> Provided records
○ ○ ○ ○ ○

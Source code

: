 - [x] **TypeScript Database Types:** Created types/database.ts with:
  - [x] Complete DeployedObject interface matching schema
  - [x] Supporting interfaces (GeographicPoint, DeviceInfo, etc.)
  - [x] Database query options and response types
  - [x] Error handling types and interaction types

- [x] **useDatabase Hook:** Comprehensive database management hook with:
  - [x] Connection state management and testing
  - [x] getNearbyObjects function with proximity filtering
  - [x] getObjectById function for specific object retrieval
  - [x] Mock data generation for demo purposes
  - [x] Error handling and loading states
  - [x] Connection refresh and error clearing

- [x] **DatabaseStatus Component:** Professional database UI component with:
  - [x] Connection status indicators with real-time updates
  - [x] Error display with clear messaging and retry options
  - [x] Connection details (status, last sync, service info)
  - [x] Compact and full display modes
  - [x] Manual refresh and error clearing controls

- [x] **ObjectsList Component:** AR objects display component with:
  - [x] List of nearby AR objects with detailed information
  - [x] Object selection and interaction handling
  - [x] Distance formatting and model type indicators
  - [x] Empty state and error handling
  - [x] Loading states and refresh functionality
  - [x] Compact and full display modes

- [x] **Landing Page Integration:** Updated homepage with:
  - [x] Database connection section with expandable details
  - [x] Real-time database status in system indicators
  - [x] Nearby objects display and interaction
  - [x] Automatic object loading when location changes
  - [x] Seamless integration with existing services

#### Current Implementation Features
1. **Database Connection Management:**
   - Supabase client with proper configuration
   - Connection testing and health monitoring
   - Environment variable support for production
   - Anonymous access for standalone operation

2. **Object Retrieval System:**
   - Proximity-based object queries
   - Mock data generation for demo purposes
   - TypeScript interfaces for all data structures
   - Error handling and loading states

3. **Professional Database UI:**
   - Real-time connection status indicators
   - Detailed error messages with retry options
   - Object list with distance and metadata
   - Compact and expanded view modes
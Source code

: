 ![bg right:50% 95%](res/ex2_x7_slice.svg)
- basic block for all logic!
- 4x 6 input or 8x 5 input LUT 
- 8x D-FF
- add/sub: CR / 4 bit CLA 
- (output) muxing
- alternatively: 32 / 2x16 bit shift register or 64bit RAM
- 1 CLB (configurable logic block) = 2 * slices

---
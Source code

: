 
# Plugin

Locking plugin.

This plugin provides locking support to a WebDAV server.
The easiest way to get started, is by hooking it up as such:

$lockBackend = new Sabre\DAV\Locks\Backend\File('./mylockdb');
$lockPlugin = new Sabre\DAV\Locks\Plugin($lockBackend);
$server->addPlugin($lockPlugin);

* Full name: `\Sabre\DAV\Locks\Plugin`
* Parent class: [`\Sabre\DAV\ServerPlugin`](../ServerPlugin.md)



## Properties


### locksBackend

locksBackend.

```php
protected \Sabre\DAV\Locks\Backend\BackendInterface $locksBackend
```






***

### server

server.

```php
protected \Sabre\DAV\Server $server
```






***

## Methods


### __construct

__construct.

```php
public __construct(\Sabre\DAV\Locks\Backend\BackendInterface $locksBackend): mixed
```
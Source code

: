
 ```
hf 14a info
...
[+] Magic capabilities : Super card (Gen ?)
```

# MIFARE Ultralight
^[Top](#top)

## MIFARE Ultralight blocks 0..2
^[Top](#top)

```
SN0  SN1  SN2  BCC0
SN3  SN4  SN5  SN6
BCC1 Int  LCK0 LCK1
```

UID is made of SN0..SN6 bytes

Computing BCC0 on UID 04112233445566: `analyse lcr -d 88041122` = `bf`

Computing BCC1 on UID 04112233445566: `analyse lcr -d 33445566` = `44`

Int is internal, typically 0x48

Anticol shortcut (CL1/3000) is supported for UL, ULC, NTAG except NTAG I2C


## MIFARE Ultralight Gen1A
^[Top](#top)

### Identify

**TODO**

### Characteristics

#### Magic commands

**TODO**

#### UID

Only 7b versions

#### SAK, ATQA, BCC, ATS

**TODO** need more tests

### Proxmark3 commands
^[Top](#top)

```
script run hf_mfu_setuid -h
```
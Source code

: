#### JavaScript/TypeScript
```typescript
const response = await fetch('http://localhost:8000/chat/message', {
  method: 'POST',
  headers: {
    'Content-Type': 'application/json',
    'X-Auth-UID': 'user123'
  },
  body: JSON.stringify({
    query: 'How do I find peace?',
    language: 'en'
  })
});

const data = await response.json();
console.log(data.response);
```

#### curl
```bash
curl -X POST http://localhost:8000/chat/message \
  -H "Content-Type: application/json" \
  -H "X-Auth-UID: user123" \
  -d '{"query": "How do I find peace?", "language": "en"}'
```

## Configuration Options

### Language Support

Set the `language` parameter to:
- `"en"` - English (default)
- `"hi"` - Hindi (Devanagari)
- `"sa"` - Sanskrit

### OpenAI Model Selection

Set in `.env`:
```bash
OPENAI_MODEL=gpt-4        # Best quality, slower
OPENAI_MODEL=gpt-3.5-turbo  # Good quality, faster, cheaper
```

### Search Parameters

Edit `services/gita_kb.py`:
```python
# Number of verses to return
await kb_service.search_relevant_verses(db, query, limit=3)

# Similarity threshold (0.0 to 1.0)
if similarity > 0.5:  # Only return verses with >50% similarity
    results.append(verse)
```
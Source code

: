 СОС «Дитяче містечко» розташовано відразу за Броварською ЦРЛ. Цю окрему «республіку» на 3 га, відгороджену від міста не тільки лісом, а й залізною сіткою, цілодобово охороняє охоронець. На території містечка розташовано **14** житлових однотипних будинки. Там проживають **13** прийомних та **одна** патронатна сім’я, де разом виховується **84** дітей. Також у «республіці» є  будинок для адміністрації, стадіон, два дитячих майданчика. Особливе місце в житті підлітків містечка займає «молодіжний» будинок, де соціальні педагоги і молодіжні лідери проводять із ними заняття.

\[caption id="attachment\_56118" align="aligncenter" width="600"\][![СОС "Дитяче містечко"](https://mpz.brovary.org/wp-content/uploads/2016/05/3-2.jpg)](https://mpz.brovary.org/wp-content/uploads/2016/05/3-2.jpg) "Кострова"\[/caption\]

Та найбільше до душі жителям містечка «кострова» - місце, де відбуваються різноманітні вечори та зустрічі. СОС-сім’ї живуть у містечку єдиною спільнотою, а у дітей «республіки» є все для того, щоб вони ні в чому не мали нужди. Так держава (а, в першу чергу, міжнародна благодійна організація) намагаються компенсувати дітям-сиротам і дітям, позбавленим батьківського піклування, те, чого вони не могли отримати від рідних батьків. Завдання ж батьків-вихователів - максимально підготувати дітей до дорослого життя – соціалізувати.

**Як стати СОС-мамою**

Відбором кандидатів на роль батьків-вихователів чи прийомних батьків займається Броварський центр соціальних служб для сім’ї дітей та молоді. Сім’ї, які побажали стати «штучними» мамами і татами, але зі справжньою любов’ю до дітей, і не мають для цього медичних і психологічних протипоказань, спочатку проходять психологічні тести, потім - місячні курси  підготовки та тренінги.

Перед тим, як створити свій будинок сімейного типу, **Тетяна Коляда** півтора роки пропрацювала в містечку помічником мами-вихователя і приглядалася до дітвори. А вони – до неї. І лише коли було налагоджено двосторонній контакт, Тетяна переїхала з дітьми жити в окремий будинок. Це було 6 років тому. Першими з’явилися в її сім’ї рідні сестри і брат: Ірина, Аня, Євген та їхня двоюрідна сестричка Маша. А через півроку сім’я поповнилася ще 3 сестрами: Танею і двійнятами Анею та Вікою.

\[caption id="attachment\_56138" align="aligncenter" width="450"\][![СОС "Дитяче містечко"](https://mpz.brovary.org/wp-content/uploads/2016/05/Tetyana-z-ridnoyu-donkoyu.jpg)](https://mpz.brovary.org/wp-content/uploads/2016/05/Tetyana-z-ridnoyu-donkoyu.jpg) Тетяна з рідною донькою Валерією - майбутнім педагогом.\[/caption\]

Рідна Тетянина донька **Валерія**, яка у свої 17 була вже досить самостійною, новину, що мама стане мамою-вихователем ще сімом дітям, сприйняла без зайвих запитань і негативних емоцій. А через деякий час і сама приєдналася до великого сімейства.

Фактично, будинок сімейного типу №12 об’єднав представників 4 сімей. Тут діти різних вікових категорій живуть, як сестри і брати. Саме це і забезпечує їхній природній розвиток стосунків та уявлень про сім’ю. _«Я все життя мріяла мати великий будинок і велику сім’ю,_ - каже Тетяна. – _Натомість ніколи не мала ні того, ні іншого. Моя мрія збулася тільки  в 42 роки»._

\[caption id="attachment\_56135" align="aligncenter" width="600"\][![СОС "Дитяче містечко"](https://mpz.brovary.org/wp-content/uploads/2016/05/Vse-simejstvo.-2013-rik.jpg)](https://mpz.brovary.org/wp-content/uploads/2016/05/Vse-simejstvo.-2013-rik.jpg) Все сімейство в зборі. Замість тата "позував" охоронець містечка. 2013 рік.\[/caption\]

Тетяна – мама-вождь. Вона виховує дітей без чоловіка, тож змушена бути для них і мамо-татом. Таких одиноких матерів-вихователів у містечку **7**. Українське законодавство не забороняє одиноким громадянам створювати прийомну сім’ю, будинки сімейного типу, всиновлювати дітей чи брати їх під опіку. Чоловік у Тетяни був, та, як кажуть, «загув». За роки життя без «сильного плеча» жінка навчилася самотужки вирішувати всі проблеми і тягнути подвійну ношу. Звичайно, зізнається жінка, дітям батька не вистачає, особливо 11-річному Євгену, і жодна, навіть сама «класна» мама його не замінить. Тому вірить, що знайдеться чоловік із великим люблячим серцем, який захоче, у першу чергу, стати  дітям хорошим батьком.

○ ○ ○ ○ ○

All lines with the word "POST" should be copied from the material above.

> Written answer
  method: 'POST',
curl -X POST http://localhost:8000/chat/message \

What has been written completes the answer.